一宮市千秋町塩尻字花ノ木にある障害福祉サービス事業所「あおぞら」の障がい者らが手がける自転車のリサイクル事業が軌道に乗り始め、注目を集めるものとなっている。障がい特性に合わせて分担している作業に慣れ始めたことに加え、専用機械の導入や、回収自転車の全体量の増加もあり、収益が上がり始めたという。
「あおぞら」は、多機能型事業所として、生活介護・訓練を行うほか、就労継続支援B型事業所として機能している。プラスチック製品やペットボトルのラベルはがし、アクリル板分別といった作業や、ビン・缶・ペットボトルの回収・選別・納品までを行うリサイクル事業を手がけるほか、室内作業としてペットフードの計量・袋詰め・シール貼り・検品といった製造に関わる仕事や自主製品の開発・製造も進めている。

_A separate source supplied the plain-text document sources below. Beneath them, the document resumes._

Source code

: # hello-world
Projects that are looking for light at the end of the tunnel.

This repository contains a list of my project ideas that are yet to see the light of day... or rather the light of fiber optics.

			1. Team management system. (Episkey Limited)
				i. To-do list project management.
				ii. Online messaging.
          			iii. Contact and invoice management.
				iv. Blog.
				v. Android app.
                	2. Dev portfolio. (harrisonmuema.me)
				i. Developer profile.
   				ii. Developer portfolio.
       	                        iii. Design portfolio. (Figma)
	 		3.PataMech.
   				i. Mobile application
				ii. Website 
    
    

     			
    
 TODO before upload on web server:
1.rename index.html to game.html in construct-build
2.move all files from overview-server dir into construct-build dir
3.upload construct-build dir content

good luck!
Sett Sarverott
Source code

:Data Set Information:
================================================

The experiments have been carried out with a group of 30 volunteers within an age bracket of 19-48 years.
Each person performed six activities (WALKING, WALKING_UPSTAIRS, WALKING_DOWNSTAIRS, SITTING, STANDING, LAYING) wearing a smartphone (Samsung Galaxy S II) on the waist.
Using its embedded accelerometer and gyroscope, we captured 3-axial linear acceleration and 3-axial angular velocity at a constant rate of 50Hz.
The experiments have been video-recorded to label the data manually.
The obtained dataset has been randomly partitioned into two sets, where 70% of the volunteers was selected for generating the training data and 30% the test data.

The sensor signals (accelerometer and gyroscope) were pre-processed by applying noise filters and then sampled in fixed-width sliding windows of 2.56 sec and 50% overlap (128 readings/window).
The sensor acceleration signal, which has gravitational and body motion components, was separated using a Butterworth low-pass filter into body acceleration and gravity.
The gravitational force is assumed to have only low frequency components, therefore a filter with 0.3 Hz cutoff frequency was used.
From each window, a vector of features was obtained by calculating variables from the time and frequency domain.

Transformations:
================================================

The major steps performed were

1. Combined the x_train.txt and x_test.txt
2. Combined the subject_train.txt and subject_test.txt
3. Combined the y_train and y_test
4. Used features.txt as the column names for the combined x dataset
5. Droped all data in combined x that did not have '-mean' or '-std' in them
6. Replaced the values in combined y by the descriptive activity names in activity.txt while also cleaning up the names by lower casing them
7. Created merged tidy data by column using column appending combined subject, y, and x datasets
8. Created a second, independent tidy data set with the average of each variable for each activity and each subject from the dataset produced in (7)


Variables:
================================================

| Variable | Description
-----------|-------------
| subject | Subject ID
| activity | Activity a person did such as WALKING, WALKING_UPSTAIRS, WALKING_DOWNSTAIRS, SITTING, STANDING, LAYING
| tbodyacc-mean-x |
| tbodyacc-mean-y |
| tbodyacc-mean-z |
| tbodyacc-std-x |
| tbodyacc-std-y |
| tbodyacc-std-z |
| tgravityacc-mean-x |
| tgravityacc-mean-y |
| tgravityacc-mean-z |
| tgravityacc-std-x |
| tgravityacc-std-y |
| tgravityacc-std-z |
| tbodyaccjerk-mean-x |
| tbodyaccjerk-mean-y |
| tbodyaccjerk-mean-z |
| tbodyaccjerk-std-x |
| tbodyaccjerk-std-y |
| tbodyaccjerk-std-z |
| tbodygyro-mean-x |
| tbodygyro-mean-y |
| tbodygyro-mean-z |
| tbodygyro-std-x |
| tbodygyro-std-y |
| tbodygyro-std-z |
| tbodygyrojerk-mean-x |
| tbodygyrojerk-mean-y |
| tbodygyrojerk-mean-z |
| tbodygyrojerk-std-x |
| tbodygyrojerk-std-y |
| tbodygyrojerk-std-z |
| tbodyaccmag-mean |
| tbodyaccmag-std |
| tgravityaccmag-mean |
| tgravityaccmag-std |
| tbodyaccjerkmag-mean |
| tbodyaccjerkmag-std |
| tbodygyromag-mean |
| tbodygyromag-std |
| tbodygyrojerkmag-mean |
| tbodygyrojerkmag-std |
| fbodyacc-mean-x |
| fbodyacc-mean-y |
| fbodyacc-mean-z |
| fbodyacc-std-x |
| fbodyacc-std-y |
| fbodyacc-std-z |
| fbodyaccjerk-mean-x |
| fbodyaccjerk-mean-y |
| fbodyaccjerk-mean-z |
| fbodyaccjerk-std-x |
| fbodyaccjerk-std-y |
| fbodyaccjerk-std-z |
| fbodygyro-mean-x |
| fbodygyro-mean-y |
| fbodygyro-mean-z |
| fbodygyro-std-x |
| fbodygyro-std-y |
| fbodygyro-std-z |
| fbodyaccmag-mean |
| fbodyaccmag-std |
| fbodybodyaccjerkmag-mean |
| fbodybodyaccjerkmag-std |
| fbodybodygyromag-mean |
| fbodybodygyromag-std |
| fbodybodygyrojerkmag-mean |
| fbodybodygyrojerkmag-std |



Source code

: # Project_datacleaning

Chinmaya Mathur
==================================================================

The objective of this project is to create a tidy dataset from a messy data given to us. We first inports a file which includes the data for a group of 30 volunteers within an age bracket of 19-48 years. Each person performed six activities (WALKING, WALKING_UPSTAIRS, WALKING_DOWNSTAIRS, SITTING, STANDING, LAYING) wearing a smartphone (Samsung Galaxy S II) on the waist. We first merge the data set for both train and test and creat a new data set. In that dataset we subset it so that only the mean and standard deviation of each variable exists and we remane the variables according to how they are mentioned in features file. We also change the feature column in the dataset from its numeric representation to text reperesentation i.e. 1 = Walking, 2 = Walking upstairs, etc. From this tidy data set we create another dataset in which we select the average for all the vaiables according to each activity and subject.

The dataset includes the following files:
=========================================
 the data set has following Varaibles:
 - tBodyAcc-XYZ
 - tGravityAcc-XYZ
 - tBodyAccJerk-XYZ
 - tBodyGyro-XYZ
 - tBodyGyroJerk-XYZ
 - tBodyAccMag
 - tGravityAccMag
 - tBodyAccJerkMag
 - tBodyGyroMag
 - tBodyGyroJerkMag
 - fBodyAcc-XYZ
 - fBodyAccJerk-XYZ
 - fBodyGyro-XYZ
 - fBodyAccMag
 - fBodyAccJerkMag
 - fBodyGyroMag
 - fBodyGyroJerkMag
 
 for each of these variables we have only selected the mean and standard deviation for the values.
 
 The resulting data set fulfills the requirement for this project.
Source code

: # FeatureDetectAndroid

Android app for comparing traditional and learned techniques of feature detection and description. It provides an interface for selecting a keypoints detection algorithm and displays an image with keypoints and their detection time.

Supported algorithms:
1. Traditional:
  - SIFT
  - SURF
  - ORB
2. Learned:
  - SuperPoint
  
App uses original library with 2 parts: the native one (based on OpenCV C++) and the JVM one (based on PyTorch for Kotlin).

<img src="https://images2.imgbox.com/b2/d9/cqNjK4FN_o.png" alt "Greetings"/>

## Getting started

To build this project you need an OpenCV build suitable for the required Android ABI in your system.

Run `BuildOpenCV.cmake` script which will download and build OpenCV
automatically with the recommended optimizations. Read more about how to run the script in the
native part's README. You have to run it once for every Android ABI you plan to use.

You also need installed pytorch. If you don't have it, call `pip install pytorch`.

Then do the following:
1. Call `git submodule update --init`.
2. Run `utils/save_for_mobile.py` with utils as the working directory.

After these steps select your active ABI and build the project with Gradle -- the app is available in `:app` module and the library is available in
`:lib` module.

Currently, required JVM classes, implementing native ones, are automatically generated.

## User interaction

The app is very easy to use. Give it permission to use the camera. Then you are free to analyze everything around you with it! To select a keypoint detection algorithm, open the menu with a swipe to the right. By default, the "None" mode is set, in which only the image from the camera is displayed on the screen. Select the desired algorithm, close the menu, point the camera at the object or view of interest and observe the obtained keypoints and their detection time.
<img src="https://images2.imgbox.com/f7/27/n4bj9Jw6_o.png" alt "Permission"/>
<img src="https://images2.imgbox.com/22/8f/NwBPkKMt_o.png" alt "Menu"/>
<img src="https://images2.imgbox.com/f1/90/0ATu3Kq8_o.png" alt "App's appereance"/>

これらとともに、近年力を入れているのが、自転車リサイクルだ。不要になった自転車や処分される車椅子、放置自転車などを引き取り、解体して、鉄やアルミ、ゴムなどに分類し、収益につなげている。
当初は回収自転車の量も限られていたが、口コミで利用者が増加し、最近ではほぼ毎日のように、一宮市周辺の自転車店や放置自転車の処理に苦慮しているマンションの管理事務所、大手スーパーマーケットなどから依頼を受けているという。時には100台を超える大口の引き取りを行うこともあり、昨年は初めて年間1万台を突破するまでになったそうだ。

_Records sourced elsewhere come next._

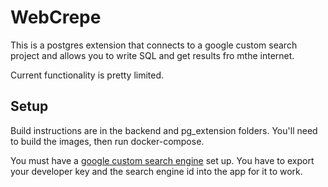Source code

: # WebCrepe

This is a postgres extension that connects to a google custom search project and allows you to write SQL and get results fro mthe internet.

Current functionality is pretty limited.

## Setup

Build instructions are in the backend and pg_extension folders. You'll need to build the images, then run docker-compose.

You must have a [google custom search engine](https://developers.google.com/custom-search) set up. You have to export your developer key and the search engine id into the app for it to work.
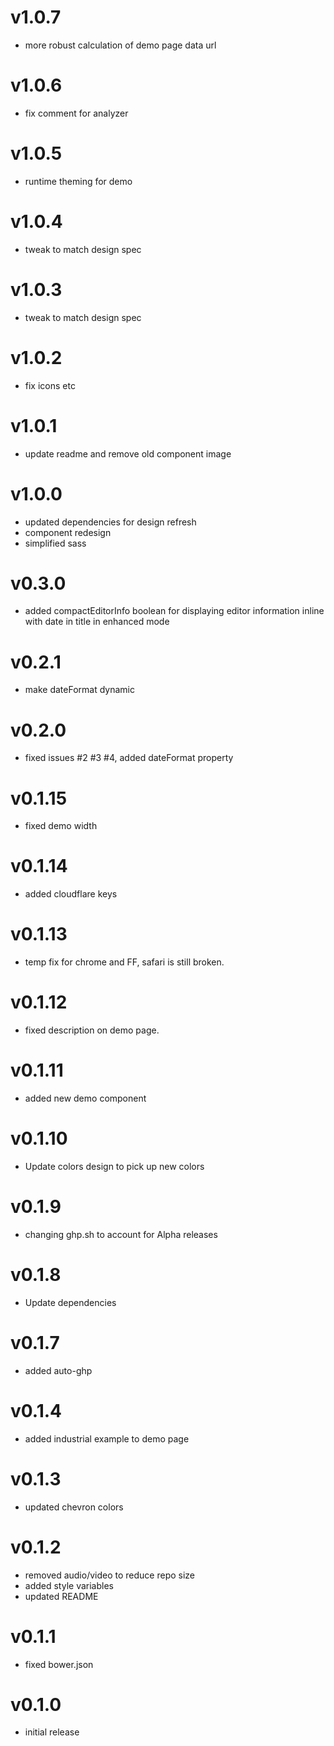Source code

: v1.0.7
==================
* more robust calculation of demo page data url

v1.0.6
==================
* fix comment for analyzer

v1.0.5
==================
* runtime theming for demo

v1.0.4
==================
* tweak to match design spec

v1.0.3
==================
* tweak to match design spec

v1.0.2
==================
* fix icons etc

v1.0.1
==================
* update readme and remove old component image

v1.0.0
==================
* updated dependencies for design refresh
* component redesign
* simplified sass

v0.3.0
==================
* added compactEditorInfo boolean for displaying editor information inline with date in title in enhanced mode

v0.2.1
==================
* make dateFormat dynamic

v0.2.0
==================
* fixed issues #2 #3 #4, added dateFormat property

v0.1.15
==================
* fixed demo width

v0.1.14
==================
* added cloudflare keys

v0.1.13
==================
* temp fix for chrome and FF, safari is still broken.

v0.1.12
==================
* fixed description on demo page.

v0.1.11
==================
* added new demo component

v0.1.10
==================
* Update colors design to pick up new colors

v0.1.9
==================
* changing ghp.sh to account for Alpha releases

v0.1.8
==================
* Update dependencies

v0.1.7
==================
* added auto-ghp

v0.1.4
==================
* added industrial example to demo page

v0.1.3
==================
* updated chevron colors

v0.1.2
==================
* removed audio/video to reduce repo size
* added style variables
* updated README

v0.1.1
==================
* fixed bower.json

v0.1.0
==================
* initial release
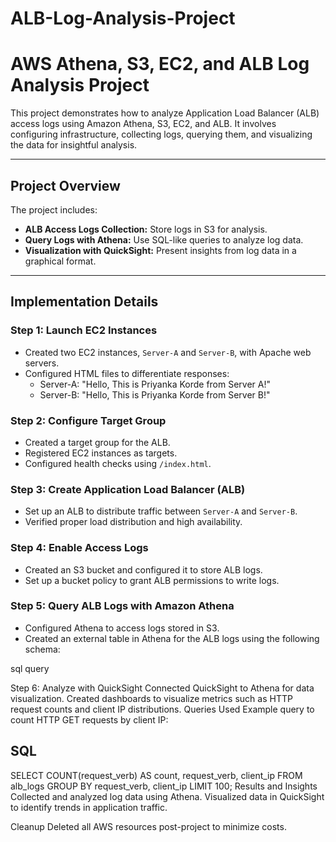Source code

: # ALB-Log-Analysis-Project

# AWS Athena, S3, EC2, and ALB Log Analysis Project

This project demonstrates how to analyze Application Load Balancer (ALB) access logs using Amazon Athena, S3, EC2, and ALB. It involves configuring infrastructure, collecting logs, querying them, and visualizing the data for insightful analysis.

---

## Project Overview

The project includes:
- **ALB Access Logs Collection:** Store logs in S3 for analysis.
- **Query Logs with Athena:** Use SQL-like queries to analyze log data.
- **Visualization with QuickSight:** Present insights from log data in a graphical format.

---

## Implementation Details

### Step 1: Launch EC2 Instances
- Created two EC2 instances, `Server-A` and `Server-B`, with Apache web servers.
- Configured HTML files to differentiate responses:
  - Server-A: "Hello, This is Priyanka Korde from Server A!"
  - Server-B: "Hello, This is Priyanka Korde from Server B!"

### Step 2: Configure Target Group
- Created a target group for the ALB.
- Registered EC2 instances as targets.
- Configured health checks using `/index.html`.

### Step 3: Create Application Load Balancer (ALB)
- Set up an ALB to distribute traffic between `Server-A` and `Server-B`.
- Verified proper load distribution and high availability.

### Step 4: Enable Access Logs
- Created an S3 bucket and configured it to store ALB logs.
- Set up a bucket policy to grant ALB permissions to write logs.

### Step 5: Query ALB Logs with Amazon Athena
- Configured Athena to access logs stored in S3.
- Created an external table in Athena for the ALB logs using the following schema:

sql query 

Step 6: Analyze with QuickSight
Connected QuickSight to Athena for data visualization.
Created dashboards to visualize metrics such as HTTP request counts and client IP distributions.
Queries Used
Example query to count HTTP GET requests by client IP:

SQL
---
SELECT COUNT(request_verb) AS count, request_verb, client_ip
FROM alb_logs
GROUP BY request_verb, client_ip
LIMIT 100;
Results and Insights
Collected and analyzed log data using Athena.
Visualized data in QuickSight to identify trends in application traffic.

Cleanup
Deleted all AWS resources post-project to minimize costs.
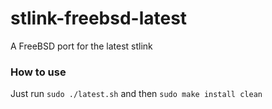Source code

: stlink-freebsd-latest
=====================

A FreeBSD port for the latest stlink

### How to use
Just run `sudo ./latest.sh` and then `sudo make install clean`
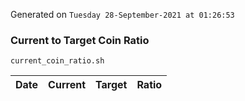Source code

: Generated on `Tuesday 28-September-2021 at 01:26:53`

### Current to Target Coin Ratio
`current_coin_ratio.sh`

Date|Current|Target|Ratio
---|---|---|---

解体して回収した金属類は、同市内の業者に買い取ってもらっている。またゴム部品は細かく粉砕し、製紙会社に燃料として提供。無駄なくリサイクルを行っている。今年の夏には、競輪事業の振興活動などを展開する公益財団法人JKAの支援で、ゴム部品を自動で粉砕する専用機械を導入することができ、これによって作業効率が改善したほか、重度の障がいがある人も作業に加わることが可能となった。
回収量・リサイクル量が増えたことで作業にも慣れ、収益もアップ。スキルややりがいの向上と工賃アップにつなげられるようになっている。「あおぞら」では、引き続き回収依頼を積極的に受け、安定的に作業を行っていきたいとしている。